Tuesday, March 5, 2013

Joan

One thing that I found interesting in tonight's reading was the reappearance of the character Joan. Joan is a character we first meet (to be accurate we don't meet her, Esther just talks about her) when Esther is completely sane and then meet again when Esther is not sane.  She is really the only character (so far) that appears when she is sane and when she is insane. You could argue that maybe her mother counts too, but her mother has witnessed her progression down the road to insanity. Joan's impression of Esther has gone straight from sane Esther to insane Esther with nothing in the middle, so you would expect her reaction to be very interesting. Unfortunately, this reaction is not quite the objective response we would hope for because Joan is now in the asylum herself.

Instead of providing an interesting perspective on how Esther has changed since the beginning of the summer, Joan provides an interesting comparison. When we first here about Joan, Esther is very much following in Joan's footsteps.

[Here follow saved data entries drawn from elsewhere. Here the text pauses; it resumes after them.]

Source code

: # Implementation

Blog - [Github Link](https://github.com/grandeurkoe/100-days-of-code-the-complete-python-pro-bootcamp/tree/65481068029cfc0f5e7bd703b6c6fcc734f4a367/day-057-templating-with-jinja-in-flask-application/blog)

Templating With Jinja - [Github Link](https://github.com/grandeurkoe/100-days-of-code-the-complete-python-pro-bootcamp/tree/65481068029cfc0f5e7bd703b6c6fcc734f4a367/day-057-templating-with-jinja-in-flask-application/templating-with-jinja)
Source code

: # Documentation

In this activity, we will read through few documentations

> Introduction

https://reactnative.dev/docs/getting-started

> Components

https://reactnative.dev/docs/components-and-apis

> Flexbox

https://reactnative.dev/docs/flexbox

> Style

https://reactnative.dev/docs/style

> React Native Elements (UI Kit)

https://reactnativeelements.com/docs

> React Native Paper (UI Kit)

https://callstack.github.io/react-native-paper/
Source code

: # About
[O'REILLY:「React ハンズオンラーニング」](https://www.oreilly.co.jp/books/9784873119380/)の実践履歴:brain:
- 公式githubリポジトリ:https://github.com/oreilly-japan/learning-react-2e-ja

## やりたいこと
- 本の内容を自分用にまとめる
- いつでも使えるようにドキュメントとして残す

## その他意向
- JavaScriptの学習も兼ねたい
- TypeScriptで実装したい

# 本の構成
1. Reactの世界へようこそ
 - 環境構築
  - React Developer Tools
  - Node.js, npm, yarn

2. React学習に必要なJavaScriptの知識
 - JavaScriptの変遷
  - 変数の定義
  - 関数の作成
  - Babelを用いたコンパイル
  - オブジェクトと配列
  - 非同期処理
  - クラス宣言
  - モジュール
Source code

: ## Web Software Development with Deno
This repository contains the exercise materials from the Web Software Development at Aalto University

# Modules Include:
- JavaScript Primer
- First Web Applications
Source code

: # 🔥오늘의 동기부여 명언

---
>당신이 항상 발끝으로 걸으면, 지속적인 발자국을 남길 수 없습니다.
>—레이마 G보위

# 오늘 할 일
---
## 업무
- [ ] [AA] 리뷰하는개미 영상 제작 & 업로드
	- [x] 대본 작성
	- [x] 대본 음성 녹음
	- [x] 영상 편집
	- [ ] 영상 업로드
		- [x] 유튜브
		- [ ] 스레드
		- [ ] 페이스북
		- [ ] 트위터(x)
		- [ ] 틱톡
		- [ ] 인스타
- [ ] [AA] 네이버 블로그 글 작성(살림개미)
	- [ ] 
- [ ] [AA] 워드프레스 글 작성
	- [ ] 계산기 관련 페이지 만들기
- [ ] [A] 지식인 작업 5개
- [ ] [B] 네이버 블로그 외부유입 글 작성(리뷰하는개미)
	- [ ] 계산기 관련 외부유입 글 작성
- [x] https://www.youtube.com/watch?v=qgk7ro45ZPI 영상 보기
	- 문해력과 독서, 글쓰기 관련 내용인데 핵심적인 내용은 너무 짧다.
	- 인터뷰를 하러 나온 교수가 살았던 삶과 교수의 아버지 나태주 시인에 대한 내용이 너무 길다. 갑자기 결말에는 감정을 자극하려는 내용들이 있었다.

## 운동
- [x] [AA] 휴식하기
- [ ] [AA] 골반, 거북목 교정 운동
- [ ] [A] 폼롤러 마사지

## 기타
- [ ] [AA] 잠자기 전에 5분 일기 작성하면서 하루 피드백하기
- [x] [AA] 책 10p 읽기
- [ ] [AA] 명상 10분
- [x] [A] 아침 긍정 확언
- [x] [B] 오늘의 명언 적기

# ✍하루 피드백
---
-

Joan came from the same town and Unitarian church Esther did and is a year ahead of Esther in college. Joan is "a big wheel" meaning she was involved in the school and had a large presence. I get the feeling that Esther is always trying to compare herself with Joan, trying to be an even bigger "wheel" than Joan and step out of Joan's shadow. This can be seen particularly with Buddy. Joan kind of dated Buddy before Esther did, and Joan went with Buddy to the Sophomore Prom before Esther went with Buddy to the Yale Junior Prom. In a way it seems like Joan does all the trial runs for Esther. She goes to this college and Esther follows, she goes to prom with Buddy and Esther follows too.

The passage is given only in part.